"I wanted something glamorous without being feminine," Dries Van Noten said of his latest collection. He chose as its nexus the most glamorous mid-seventies incarnation of the most glamorous male chameleon of them all: David Bowie as the Thin White Duke. The models sported Bowie's hairstyle of the time (reddish blond, slicked back). The soundtrack played a radically deconstructed version of "Golden Years" (one of his biggest American hits).
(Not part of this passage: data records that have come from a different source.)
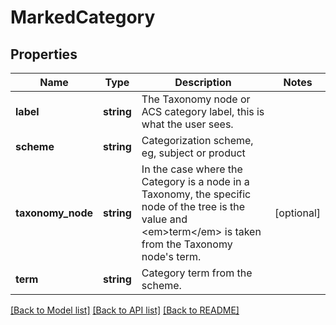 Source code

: # MarkedCategory

## Properties
Name | Type | Description | Notes
------------ | ------------- | ------------- | -------------
**label** | **string** | The Taxonomy node or ACS category label, this is what the user sees. | 
**scheme** | **string** | Categorization scheme, eg, subject or product | 
**taxonomy_node** | **string** | In the case where the Category is a node in a Taxonomy, the specific node of the tree is the value and &lt;em&gt;term&lt;/em&gt; is taken from the Taxonomy node&#39;s term. | [optional] 
**term** | **string** | Category term from the scheme. | 

[[Back to Model list]](../README.md#documentation-for-models) [[Back to API list]](../README.md#documentation-for-api-endpoints) [[Back to README]](../README.md)


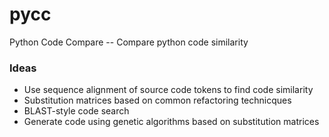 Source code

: # pycc
Python Code Compare -- Compare python code similarity

### Ideas
- Use sequence alignment of source code tokens to find code similarity
- Substitution matrices based on common refactoring technicques
- BLAST-style code search
- Generate code using genetic algorithms based on substitution matrices
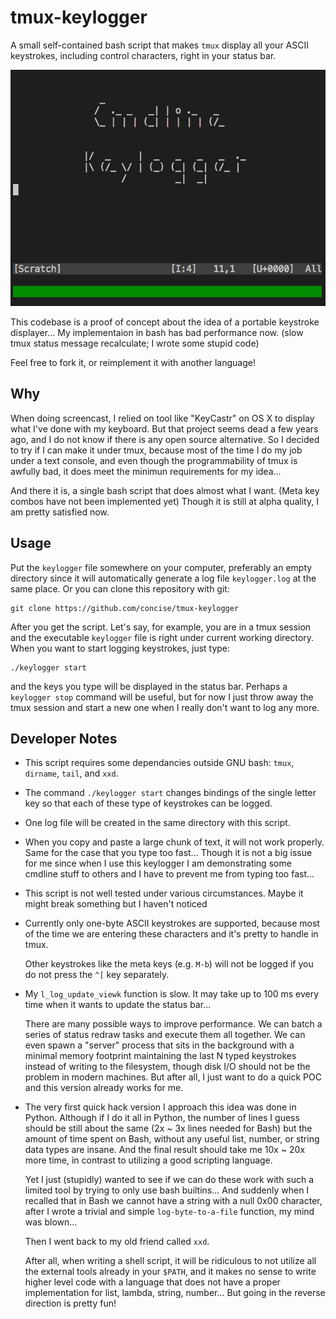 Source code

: # tmux-keylogger

A small self-contained bash script that makes `tmux` display all your ASCII
keystrokes, including control characters, right in your status bar.

![tmux-keylogger demo](https://raw.githubusercontent.com/concise/tmux-keylogger/master/demo.gif)

This codebase is a proof of concept about the idea of a portable keystroke
displayer...  My implementaion in bash has bad performance now.  (slow tmux
status message recalculate; I wrote some stupid code)

Feel free to fork it, or reimplement it with another language!


## Why

When doing screencast, I relied on tool like "KeyCastr" on OS X to display what
I've done with my keyboard.  But that project seems dead a few years ago, and I
do not know if there is any open source alternative.  So I decided to try if I
can make it under tmux, because most of the time I do my job under a text
console, and even though the programmability of tmux is awfully bad, it does
meet the minimun requirements for my idea...

And there it is, a single bash script that does almost what I want.  (Meta key
combos have not been implemented yet)  Though it is still at alpha quality, I
am pretty satisfied now.


## Usage

Put the `keylogger` file somewhere on your computer, preferably an empty
directory since it will automatically generate a log file `keylogger.log` at
the same place.  Or you can clone this repository with git:

    git clone https://github.com/concise/tmux-keylogger

After you get the script. Let's say, for example, you are in a tmux session and
the executable `keylogger` file is right under current working directory.  When
you want to start logging keystrokes, just type:

    ./keylogger start

and the keys you type will be displayed in the status bar.  Perhaps a
`keylogger stop` command will be useful, but for now I just throw away the tmux
session and start a new one when I really don't want to log any more.


## Developer Notes

- This script requires some dependancies outside GNU bash: `tmux`, `dirname`,
  `tail`, and `xxd`.

- The command `./keylogger start` changes bindings of the single letter
  key so that each of these type of keystrokes can be logged.

- One log file will be created in the same directory with this script.

- When you copy and paste a large chunk of text, it will not work properly.
  Same for the case that you type too fast...  Though it is not a big issue for
  me since when I use this keylogger I am demonstrating some cmdline stuff to
  others and I have to prevent me from typing too fast...

- This script is not well tested under various circumstances.
  Maybe it might break something but I haven't noticed

- Currently only one-byte ASCII keystrokes are
  supported, because most of the time we are entering
  these characters and it's pretty to handle in tmux.

  Other keystrokes like the meta keys (e.g. `M-b`) will not
  be logged if you do not press the `^[` key separately.

- My `l_log_update_viewk` function is slow.  It may take up to 100 ms every
  time when it wants to update the status bar...

  There are many possible ways to improve performance.  We can batch a
  series of status redraw tasks and execute them all together.  We can
  even spawn a "server" process that sits in the background with a
  minimal memory footprint maintaining the last N typed keystrokes
  instead of writing to the filesystem, though disk I/O should not be the
  problem in modern machines.  But after all, I just want to do a quick
  POC and this version already works for me.

- The very first quick hack version I approach this idea was done in
  Python.  Although if I do it all in Python, the number of lines I guess
  should be still about the same (2x ~ 3x lines needed for Bash) but the
  amount of time spent on Bash, without any useful list, number, or
  string data types are insane.  And the final result should take me 10x
  ~ 20x more time, in contrast to utilizing a good scripting language.

  Yet I just (stupidly) wanted to see if we can do these work with such a
  limited tool by trying to only use bash builtins...  And suddenly when
  I recalled that in Bash we cannot have a string with a null 0x00
  character, after I wrote a trivial and simple `log-byte-to-a-file`
  function, my mind was blown...

  Then I went back to my old friend called `xxd`.

  After all, when writing a shell script, it will be ridiculous to not
  utilize all the external tools already in your `$PATH`, and it makes no
  sense to write higher level code with a language that does not have a
  proper implementation for list, lambda, string, number...  But going in
  the reverse direction is pretty fun!
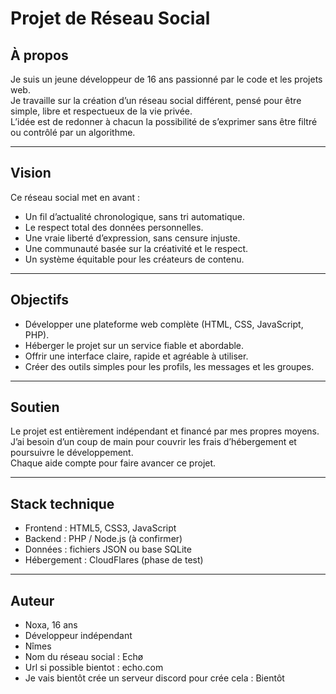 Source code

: # Projet de Réseau Social

## À propos
Je suis un jeune développeur de 16 ans passionné par le code et les projets web.  
Je travaille sur la création d’un réseau social différent, pensé pour être simple, libre et respectueux de la vie privée.  
L’idée est de redonner à chacun la possibilité de s’exprimer sans être filtré ou contrôlé par un algorithme.

---

## Vision
Ce réseau social met en avant :
- Un fil d’actualité chronologique, sans tri automatique.  
- Le respect total des données personnelles.  
- Une vraie liberté d’expression, sans censure injuste.  
- Une communauté basée sur la créativité et le respect.  
- Un système équitable pour les créateurs de contenu.

---

## Objectifs
- Développer une plateforme web complète (HTML, CSS, JavaScript, PHP).  
- Héberger le projet sur un service fiable et abordable.  
- Offrir une interface claire, rapide et agréable à utiliser.  
- Créer des outils simples pour les profils, les messages et les groupes.

---

## Soutien
Le projet est entièrement indépendant et financé par mes propres moyens.  
J’ai besoin d’un coup de main pour couvrir les frais d’hébergement et poursuivre le développement.  
Chaque aide compte pour faire avancer ce projet.

---

## Stack technique
- Frontend : HTML5, CSS3, JavaScript  
- Backend : PHP / Node.js (à confirmer)  
- Données : fichiers JSON ou base SQLite  
- Hébergement : CloudFlares (phase de test)

---

## Auteur
- Noxa, 16 ans  
- Développeur indépendant 
- Nîmes 
- Nom du réseau social : Echø
- Url si possible bientot : echo.com
- Je vais bientôt crée un serveur discord pour crée cela : Bientôt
And Van Noten made full use of a silhouette—peak-shouldered, double-breasted jacket over full, pleated pants—that echoed the nouveau-Sinatra outfits worn by Bowie on his epochal '76 tour in support of Station to Station, the album that launched the TWD on the world.
It could have been one more fashion love letter to one of the most influential performers of the past half-century—the designer acknowledged backstage how intrigued he's always been by Bowie—and that would have been the end of it. But obviously Van Noten had other things on his mind. He said Bowie got him thinking about surfaces and what happens when you scratch them, and so he put together a collection that was based on oppositions: a formal navy evening jacket over a casual white tee; a sleek, chic shawl-collared blazer in traditional camel pinning down the silhouette over huge white cargo pants; a cropped cadet jacket laden with bullion embroidery paired with a chunky hand-knit; dark overcoats in the most traditional English materials layered over their exact twins in bright white technical fabrics.
Van Noten's quietly subversive streak was insinuated in the way technical details like snap closings and bonded linings were used on classically tailored camel and navy. An elegant double-breasted camel blazer was paired with his version of motorcycle pants, unzipping from waist to ankle. Unhinged elegance was also the theme of that oversize knitwear and the swaths of fur that defined coat lapels. But these flourishes also helped to emphasize the grandness of the clothes. If Van Noten wanted to convey something about heroic masculinity, he chose the right place. The Musée Bourdelle is filled with the majestic sculpture of Antoine Bourdelle, a student of Rodin's. And, of course, the hero of the hour's most famous song is called "Heroes."